Liese: Natürlich haben sich auch Kollegen aus anderen Mitgliedsstaaten darüber beschwert, dass auch ihre Landwirte Einbußen haben. Natürlich haben auch niederländische und österreichische Landwirte jetzt Einbußen. Das ist ein schwieriges Thema. Ich finde es auch richtig, dass man sich über die Entschädigung der Landwirte jetzt Gedanken macht. Auf der anderen Seite bin ich der Meinung, dass man jetzt nicht vor Warnungen zurückschrecken sollte. Auch wenn die Warnung nicht hundertprozentig abgesichert ist. Wenn ich Indizien habe, muss ich warnen. Und die Forderung, etwa von spanischen Kollegen, dass jetzt die deutschen Behörden den Schaden bei den spanischen Landwirten ersetzen müssen, halte ich für überzogen. Auf den spanischen Gurken war der EHEC-Erreger, der ist auch gefährlich, er hat jetzt nur nicht diese Epidemie hervorgerufen. Das Problem sind nicht die Spanier oder die Deutschen, das Problem ist dieser Erreger.



domradio.de: Darmkeime à la EHEC sind gar nicht so neu. Schon seit Jahren fordern Wissenschaftler intensivere Forschung und bessere Prävention. Was Keime dieser Art so besonders problematisch macht, ist ja u.a. ihre Antibiotikaresistenz dieses Darmkeims. Sie sind selbst Mediziner - wie schätzen Sie das denn ein? Was macht die Keime so resistent gegen Antibiotika?
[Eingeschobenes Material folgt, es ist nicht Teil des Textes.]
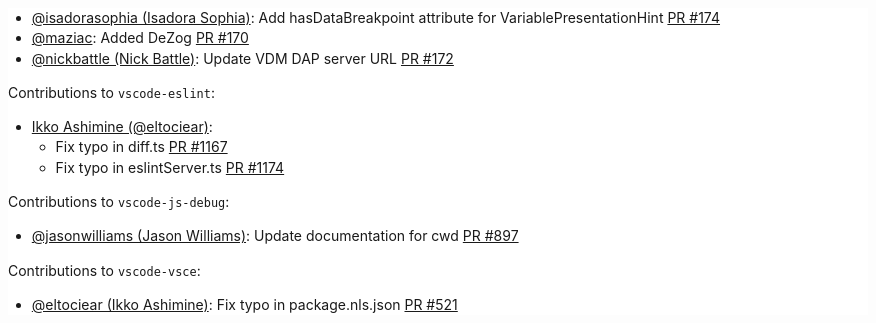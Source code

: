 -   [@isadorasophia (Isadora Sophia)](https://github.com/isadorasophia): Add
    hasDataBreakpoint attribute for VariablePresentationHint
    [PR #174](https://github.com/microsoft/debug-adapter-protocol/pull/174)
-   [@maziac](https://github.com/maziac): Added DeZog
    [PR #170](https://github.com/microsoft/debug-adapter-protocol/pull/170)
-   [@nickbattle (Nick Battle)](https://github.com/nickbattle): Update VDM DAP
    server URL
    [PR #172](https://github.com/microsoft/debug-adapter-protocol/pull/172)

Contributions to `vscode-eslint`:

-   [Ikko Ashimine (@eltociear)](https://github.com/eltociear):
    -   Fix typo in diff.ts
        [PR #1167](https://github.com/microsoft/vscode-eslint/pull/1167)
    -   Fix typo in eslintServer.ts
        [PR #1174](https://github.com/microsoft/vscode-eslint/pull/1174)

Contributions to `vscode-js-debug`:

-   [@jasonwilliams (Jason Williams)](https://github.com/jasonwilliams): Update
    documentation for cwd
    [PR #897](https://github.com/microsoft/vscode-js-debug/pull/897)

Contributions to `vscode-vsce`:

-   [@eltociear (Ikko Ashimine)](https://github.com/eltociear): Fix typo in
    package.nls.json
    [PR #521](https://github.com/microsoft/vscode-vsce/pull/521)



<a id="scroll-to-top" role="button" title="Scroll to top" aria-label="scroll to top" href="#"><span class="icon"></span></a>

<link rel="stylesheet" type="text/css" href="css/inproduct_releasenotes.css"/>
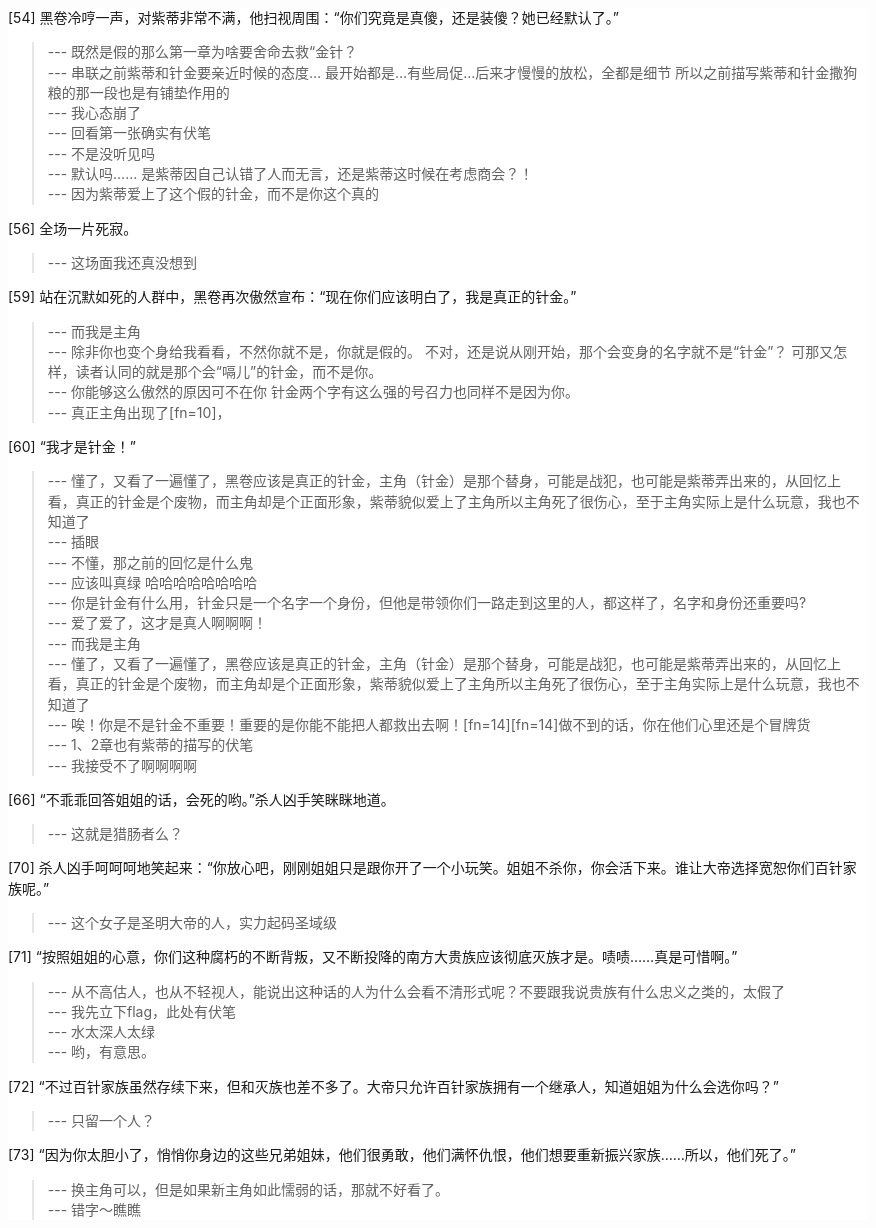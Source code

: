 [54] 黑卷冷哼一声，对紫蒂非常不满，他扫视周围：“你们究竟是真傻，还是装傻？她已经默认了。”
>--- 既然是假的那么第一章为啥要舍命去救“金针？<br>
>--- 串联之前紫蒂和针金要亲近时候的态度…
最开始都是…有些局促…后来才慢慢的放松，全都是细节
所以之前描写紫蒂和针金撒狗粮的那一段也是有铺垫作用的<br>
>--- 我心态崩了<br>
>--- 回看第一张确实有伏笔<br>
>--- 不是没听见吗<br>
>--- 默认吗……
是紫蒂因自己认错了人而无言，还是紫蒂这时候在考虑商会？！<br>
>--- 因为紫蒂爱上了这个假的针金，而不是你这个真的<br>

[56] 全场一片死寂。
>--- 这场面我还真没想到<br>

[59] 站在沉默如死的人群中，黑卷再次傲然宣布：“现在你们应该明白了，我是真正的针金。”
>--- 而我是主角<br>
>--- 除非你也变个身给我看看，不然你就不是，你就是假的。
不对，还是说从刚开始，那个会变身的名字就不是“针金”？
可那又怎样，读者认同的就是那个会“嗝儿”的针金，而不是你。<br>
>--- 你能够这么傲然的原因可不在你  针金两个字有这么强的号召力也同样不是因为你。<br>
>--- 真正主角出现了[fn=10]，<br>

[60] “我才是针金！”
>--- 懂了，又看了一遍懂了，黑卷应该是真正的针金，主角（针金）是那个替身，可能是战犯，也可能是紫蒂弄出来的，从回忆上看，真正的针金是个废物，而主角却是个正面形象，紫蒂貌似爱上了主角所以主角死了很伤心，至于主角实际上是什么玩意，我也不知道了<br>
>--- 插眼<br>
>--- 不懂，那之前的回忆是什么鬼<br>
>--- 应该叫真绿   哈哈哈哈哈哈哈哈<br>
>--- 你是针金有什么用，针金只是一个名字一个身份，但他是带领你们一路走到这里的人，都这样了，名字和身份还重要吗?<br>
>--- 爱了爱了，这才是真人啊啊啊！<br>
>--- 而我是主角<br>
>--- 懂了，又看了一遍懂了，黑卷应该是真正的针金，主角（针金）是那个替身，可能是战犯，也可能是紫蒂弄出来的，从回忆上看，真正的针金是个废物，而主角却是个正面形象，紫蒂貌似爱上了主角所以主角死了很伤心，至于主角实际上是什么玩意，我也不知道了<br>
>--- 唉！你是不是针金不重要！重要的是你能不能把人都救出去啊！[fn=14][fn=14]做不到的话，你在他们心里还是个冒牌货<br>
>--- 1、2章也有紫蒂的描写的伏笔<br>
>--- 我接受不了啊啊啊啊<br>

[66] “不乖乖回答姐姐的话，会死的哟。”杀人凶手笑眯眯地道。
>--- 这就是猎肠者么？<br>

[70] 杀人凶手呵呵呵地笑起来：“你放心吧，刚刚姐姐只是跟你开了一个小玩笑。姐姐不杀你，你会活下来。谁让大帝选择宽恕你们百针家族呢。”
>--- 这个女子是圣明大帝的人，实力起码圣域级<br>

[71] “按照姐姐的心意，你们这种腐朽的不断背叛，又不断投降的南方大贵族应该彻底灭族才是。啧啧……真是可惜啊。”
>--- 从不高估人，也从不轻视人，能说出这种话的人为什么会看不清形式呢？不要跟我说贵族有什么忠义之类的，太假了<br>
>--- 我先立下flag，此处有伏笔<br>
>--- 水太深人太绿<br>
>--- 哟，有意思。<br>

[72] “不过百针家族虽然存续下来，但和灭族也差不多了。大帝只允许百针家族拥有一个继承人，知道姐姐为什么会选你吗？”
>--- 只留一个人？<br>

[73] “因为你太胆小了，悄悄你身边的这些兄弟姐妹，他们很勇敢，他们满怀仇恨，他们想要重新振兴家族……所以，他们死了。”
>--- 换主角可以，但是如果新主角如此懦弱的话，那就不好看了。<br>
>--- 错字～瞧瞧<br>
Liese: Zunächst muss man sagen, dass eine Antibiotika-Therapie bei EHEC selber nicht angemessen ist, da die Bakterien dann sehr schnell auf einmal zerfallen, und dieser Giftstoff, der zum Beispiel die Nieren beschädigt, dann noch schneller freigesetzt würde. Aber es kann uns nächste Woche passieren, dass ein anderer Keim, der grundsätzlich für Antibiotika-Therapie in Frage kommt, uns Schwierigkeiten und wir eine Resistenz haben - und ihn deshalb nicht adäquat behandeln können. Deshalb hat das Europäische Parlament schon vor dem Ausbruch von EHEC gesagt, wir müssen ganz schnell eine Strategie gegen Antibiotika-Resistenzen haben. Und das heißt, dass bei Mensch und Tier sehr viel gezielter und sparsamer mit Antibiotika umgegangen werden muss. Man darf nicht Antibiotika geben, ohne dass es einen Anlass gibt; nicht präventiv zum Tierfutter dazugeben zum Beispiel. Und auch beim Menschen müssen wir viel gezielter halten. Antibiotika sind oft notwendig, um eine schwere bakterielle Erkrankung zu behandeln. Aber nur weil man am Wochenende vielleicht eine Feier hat und eine Erkältung schneller loswerden möchte - wenn gar kein Nachweis von Bakterien vorliegt, muss man mit Antibiotika auch sparsam sein.



Das Gespräch führte Hilde Regeniter.